Task brief: Isolate every line in the records below with "terminal" in it.

[Records contained in a dataset]
::::::::::
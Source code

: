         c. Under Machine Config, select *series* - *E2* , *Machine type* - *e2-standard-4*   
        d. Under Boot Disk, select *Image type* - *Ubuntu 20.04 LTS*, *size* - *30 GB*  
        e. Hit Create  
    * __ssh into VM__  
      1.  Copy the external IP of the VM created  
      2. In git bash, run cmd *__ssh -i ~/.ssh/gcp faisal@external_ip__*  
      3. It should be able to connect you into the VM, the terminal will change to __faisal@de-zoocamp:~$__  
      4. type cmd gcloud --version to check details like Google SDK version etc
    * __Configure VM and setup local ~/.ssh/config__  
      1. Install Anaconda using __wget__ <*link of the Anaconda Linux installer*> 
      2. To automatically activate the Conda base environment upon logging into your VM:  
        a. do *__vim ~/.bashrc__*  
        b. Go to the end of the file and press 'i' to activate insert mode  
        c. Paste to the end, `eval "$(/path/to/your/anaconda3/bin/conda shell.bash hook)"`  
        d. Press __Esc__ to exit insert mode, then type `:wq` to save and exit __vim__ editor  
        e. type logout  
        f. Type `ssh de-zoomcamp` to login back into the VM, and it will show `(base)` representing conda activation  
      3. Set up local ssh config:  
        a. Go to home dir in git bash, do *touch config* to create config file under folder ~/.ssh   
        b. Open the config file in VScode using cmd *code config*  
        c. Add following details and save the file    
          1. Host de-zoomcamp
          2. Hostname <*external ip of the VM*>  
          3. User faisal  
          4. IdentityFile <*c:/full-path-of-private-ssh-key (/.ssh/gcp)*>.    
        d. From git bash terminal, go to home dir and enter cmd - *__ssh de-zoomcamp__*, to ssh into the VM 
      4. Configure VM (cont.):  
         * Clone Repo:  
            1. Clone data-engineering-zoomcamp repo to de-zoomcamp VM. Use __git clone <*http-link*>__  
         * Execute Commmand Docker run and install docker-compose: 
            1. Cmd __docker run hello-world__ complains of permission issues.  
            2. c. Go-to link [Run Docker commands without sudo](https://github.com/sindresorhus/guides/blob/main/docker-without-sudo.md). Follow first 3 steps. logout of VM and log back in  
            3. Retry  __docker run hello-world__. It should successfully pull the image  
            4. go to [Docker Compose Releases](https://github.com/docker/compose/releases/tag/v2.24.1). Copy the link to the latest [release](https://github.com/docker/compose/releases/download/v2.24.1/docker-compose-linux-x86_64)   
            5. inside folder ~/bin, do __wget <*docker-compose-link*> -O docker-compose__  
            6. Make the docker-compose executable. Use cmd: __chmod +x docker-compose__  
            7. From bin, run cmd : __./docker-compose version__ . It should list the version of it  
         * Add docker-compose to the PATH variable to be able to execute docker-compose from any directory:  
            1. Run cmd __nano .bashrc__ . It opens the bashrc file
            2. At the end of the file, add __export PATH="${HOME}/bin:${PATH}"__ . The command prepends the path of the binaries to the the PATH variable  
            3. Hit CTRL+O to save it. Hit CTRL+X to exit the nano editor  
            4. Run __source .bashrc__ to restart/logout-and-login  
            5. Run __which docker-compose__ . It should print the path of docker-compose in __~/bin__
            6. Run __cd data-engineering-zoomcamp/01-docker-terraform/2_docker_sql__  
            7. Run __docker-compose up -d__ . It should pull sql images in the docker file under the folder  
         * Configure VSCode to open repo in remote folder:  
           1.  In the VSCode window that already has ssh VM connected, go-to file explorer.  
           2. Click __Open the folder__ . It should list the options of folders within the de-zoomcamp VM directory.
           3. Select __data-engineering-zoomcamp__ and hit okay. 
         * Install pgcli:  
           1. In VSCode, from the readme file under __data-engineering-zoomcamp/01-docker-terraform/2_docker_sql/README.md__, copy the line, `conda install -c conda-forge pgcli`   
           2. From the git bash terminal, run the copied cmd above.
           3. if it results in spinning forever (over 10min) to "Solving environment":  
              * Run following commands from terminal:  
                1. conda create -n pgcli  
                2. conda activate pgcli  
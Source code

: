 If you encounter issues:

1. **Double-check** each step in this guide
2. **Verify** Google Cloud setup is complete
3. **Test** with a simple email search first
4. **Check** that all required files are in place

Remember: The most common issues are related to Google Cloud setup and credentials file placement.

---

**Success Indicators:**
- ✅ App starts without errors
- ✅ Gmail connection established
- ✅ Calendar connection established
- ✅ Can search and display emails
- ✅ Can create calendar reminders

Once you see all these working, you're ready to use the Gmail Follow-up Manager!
::::::::::
Exercise solution:
      3. It should be able to connect you into the VM, the terminal will change to __faisal@de-zoocamp:~$__  
        d. From git bash terminal, go to home dir and enter cmd - *__ssh de-zoomcamp__*, to ssh into the VM 
           2. From the git bash terminal, run the copied cmd above.
              * Run following commands from terminal:  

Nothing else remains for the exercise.